Electoral Bonds violated Fundamental Rights: Supreme Court

In a bold ruling to protect the fundamental rights of the people of the country, the Supreme Court on February 15 struck down the Electoral Bonds Scheme introduced by the Union Government in January 2018 to “cleanse the system of political funding in the country.” This move is a terrible blow to the ruling National Democratic Alliance, especially the Bharatiya Janata Party.

Ironically, the Electoral Bonds scheme envisaged donations to political parties through the buying of Electoral Bonds by individuals or corporate houses anonymously, without any limits, actually legalizing kickbacks for favours to corporate entities.

A constitution bench of the Supreme Court comprising Chief Justice of India D Y Chandrachud and Justices Sanjiv Khanna , B.R.Ghavai , J.B.Pardiwala and Manoj Misra unanimously struck down the scheme as unconstitutional on the ground that it violated freedom of speech and expression under Article 19 (1) (a) of the Constitution.

The Chief Justice in his judgment written for himself and Justices Gavai, Pardiwala, and Misra held that the Electoral Bonds scheme violated Article 19(1) (a) of the Constitution and pointed out : “Information about funding of political parties is essential for the effective exercise of the choice of voting.”
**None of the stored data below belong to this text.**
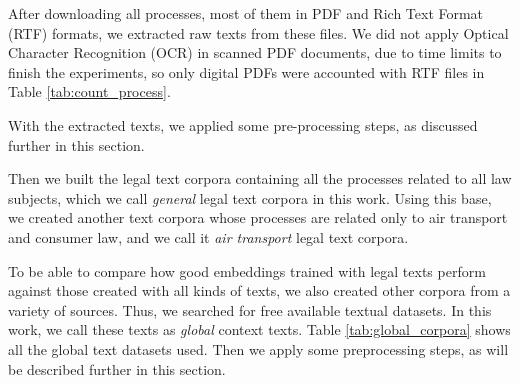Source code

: After downloading all processes, most of them in PDF and Rich Text Format (RTF) formats, we extracted raw texts from these files. We did not apply Optical Character Recognition (OCR) in scanned PDF documents, due to time limits to finish the experiments, so only digital PDFs were accounted with RTF files in Table \ref{tab:count_process}. 

With the extracted texts, we applied some pre-processing steps, as discussed further in this section. 

Then we built the legal text corpora containing all the processes related to all law subjects, which we call \emph{general} legal text corpora in this work. Using this base, we created another text corpora whose processes are related only to air transport and consumer law, and we call it \emph{air transport} legal text corpora.

To be able to compare how good embeddings trained with legal texts perform against those created with all kinds of texts, we also created other corpora from a variety of sources. Thus, we searched for free available textual datasets. In this work, we call these texts as \emph{global} context texts. Table \ref{tab:global_corpora} shows all the global text datasets used. Then we apply some preprocessing steps, as will be described further in this section.

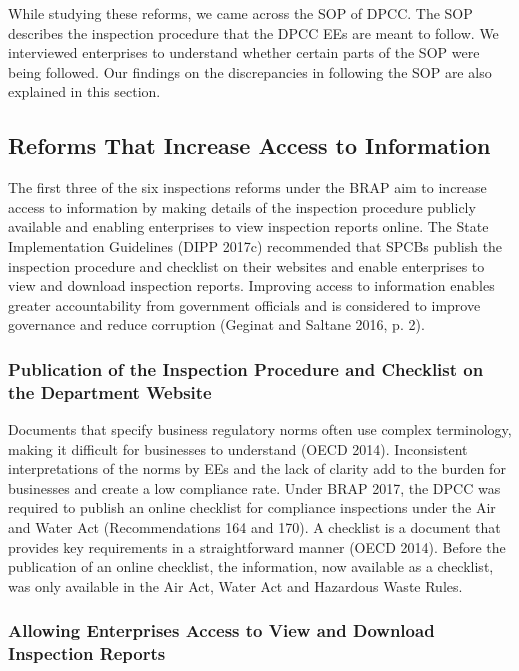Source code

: \documentclass[a4paper, 12pt]{article}
\begin{document}
	While studying these reforms, we came across the SOP of DPCC. The SOP describes the inspection procedure that the DPCC EEs are meant to follow. We interviewed enterprises to understand whether certain parts of the SOP were being followed. Our findings on the discrepancies in following the SOP are also explained in this section. \\
	
	\subsection{Reforms That Increase Access to Information}
	
	The first three of the six inspections reforms under the BRAP aim to increase access to information by making details of the inspection procedure publicly available and enabling enterprises to view inspection reports online. The State Implementation Guidelines (DIPP 2017c) recommended that SPCBs publish the inspection procedure and checklist on their websites and enable enterprises to view and download inspection reports. Improving access to information enables greater accountability from government officials and is considered to improve governance and reduce corruption (Geginat and Saltane 2016, p. 2). \\
	
	\subsubsection{ Publication of the Inspection Procedure and Checklist on the Department Website}
	
	Documents that specify business regulatory norms often use complex terminology, making it difficult for businesses to understand (OECD 2014). Inconsistent interpretations of the norms by EEs and the lack of clarity add to the burden for businesses and create a low compliance rate. Under BRAP 2017, the DPCC was required to publish an online checklist for compliance inspections under the Air and Water Act (Recommendations 164 and 170). A checklist is a document that provides key requirements in a straightforward manner (OECD 2014). Before the publication of an online checklist, the information, now available as a checklist, was only available in the Air Act, Water Act and Hazardous Waste Rules. \\
	
	\subsubsection{Allowing Enterprises Access to View and Download Inspection Reports}
	
\end{document}
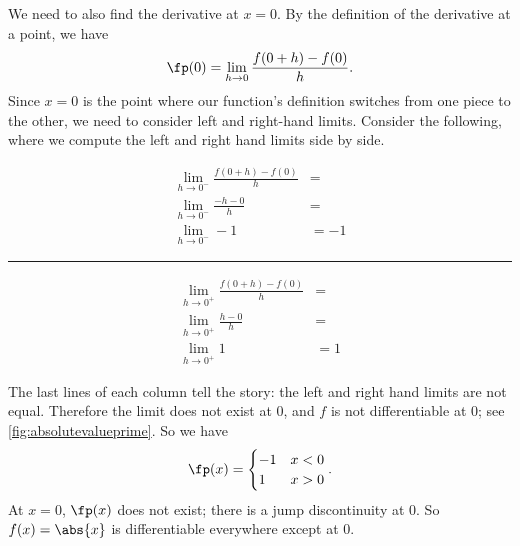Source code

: {We need to also find the derivative at $x=0$. By the definition of the derivative at a point, we have $$\fp(0) = \lim_{h\to0}\frac{f(0+h)-f(0)}{h}.$$ Since $x=0$ is the point where our function's definition switches from one piece to the other, we need to consider left and right-hand limits. Consider the following, where we compute the left and right hand limits side by side.\\
\begin{minipage}[b]{.49\linewidth}
\begin{align*}
\lim_{h\to0^-}\frac{f(0+h)-f(0)}{h} &= \\
\lim_{h\to0^-}\frac{-h-0}{h} &= \\
\lim_{h\to0^-}-1 & =-1
\end{align*}
\end{minipage}\rule{.5pt}{70pt}%
\begin{minipage}[b]{.49\linewidth}
\begin{align*}
\lim_{h\to0^+}\frac{f(0+h)-f(0)}{h} &= \\
\lim_{h\to0^+}\frac{h-0}{h} &= \\
\lim_{h\to0^+}1 & =1
\end{align*}
\end{minipage}
%		
%		

\noindent
The last lines of each column tell the story: the left and right hand limits are not equal. Therefore the limit does not exist at 0, and $f$ is not differentiable at 0; see \autoref{fig:absolutevalueprime}.
So we have $$\fp(x) = \begin{cases} -1 & x<0 \\ 1 & x>0\end{cases}.$$ 
At $x=0$, $\fp(x)$ does not exist; there is a jump discontinuity at 0. So $f(x) = \abs{x}$ is differentiable everywhere except at 0.}

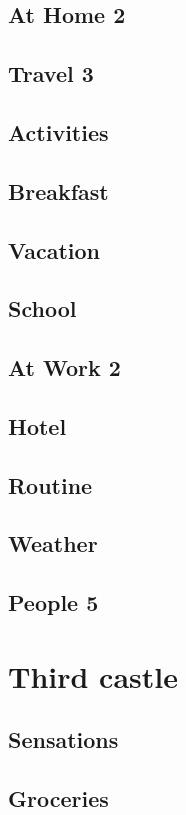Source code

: \documentclass[a4paper,11pt,oneside]{book}
\begin{document}
\section{At Home 2}
\section{Travel 3}
\section{Activities}
\section{Breakfast}
\section{Vacation}
\section{School}
\section{At Work 2}
\section{Hotel}
\section{Routine}
\section{Weather}
\section{People 5}

\chapter{Third castle}

\section{Sensations}
\section{Groceries}
\end{document}
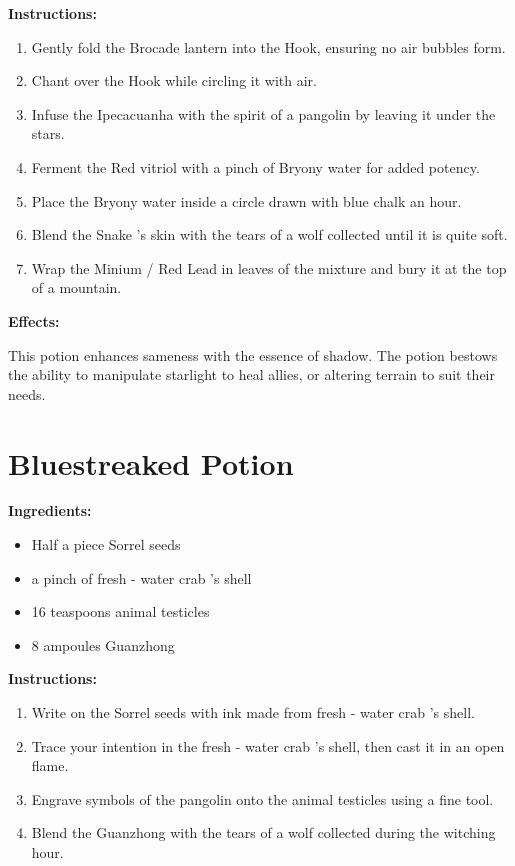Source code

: \documentclass{article}
\begin{document}
\textbf{Instructions:}

\begin{enumerate}
  \item Gently fold the Brocade lantern into the Hook, ensuring no air bubbles form.
  \item Chant over the Hook while circling it with air.
  \item Infuse the Ipecacuanha with the spirit of a pangolin by leaving it under the stars.
  \item Ferment the Red vitriol with a pinch of Bryony water for added potency.
  \item Place the Bryony water inside a circle drawn with blue chalk an hour.
  \item Blend the Snake 's skin with the tears of a wolf collected until it is quite soft.
  \item Wrap the Minium / Red Lead in leaves of the mixture and bury it at the top of a mountain.
\end{enumerate}

\textbf{Effects:}

This potion enhances sameness with the essence of shadow. The potion bestows the ability to manipulate starlight to heal allies, or altering terrain to suit their needs.

\newpage
\section*{Bluestreaked Potion}

\textbf{Ingredients:}

\begin{itemize}
  \item Half a piece Sorrel seeds
  \item a pinch of fresh - water crab 's shell
  \item 16 teaspoons animal testicles
  \item 8 ampoules Guanzhong
\end{itemize}

\textbf{Instructions:}

\begin{enumerate}
  \item Write on the Sorrel seeds with ink made from fresh - water crab 's shell.
  \item Trace your intention in the fresh - water crab 's shell, then cast it in an open flame.
  \item Engrave symbols of the pangolin onto the animal testicles using a fine tool.
  \item Blend the Guanzhong with the tears of a wolf collected during the witching hour.
\end{enumerate}
\end{document}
The Supreme Court also struck down amendments made to the Income Tax Act and Representation of People Act which made the donations anonymous. It also said the amendments the Companies Act, allowing blanket corporate funding was ” unconstitutional” . Before the amendment the Companies Act in 2017, loss making companies were not allowed to make donations to political parties. Also, there was a cap on the amount on donations by companies.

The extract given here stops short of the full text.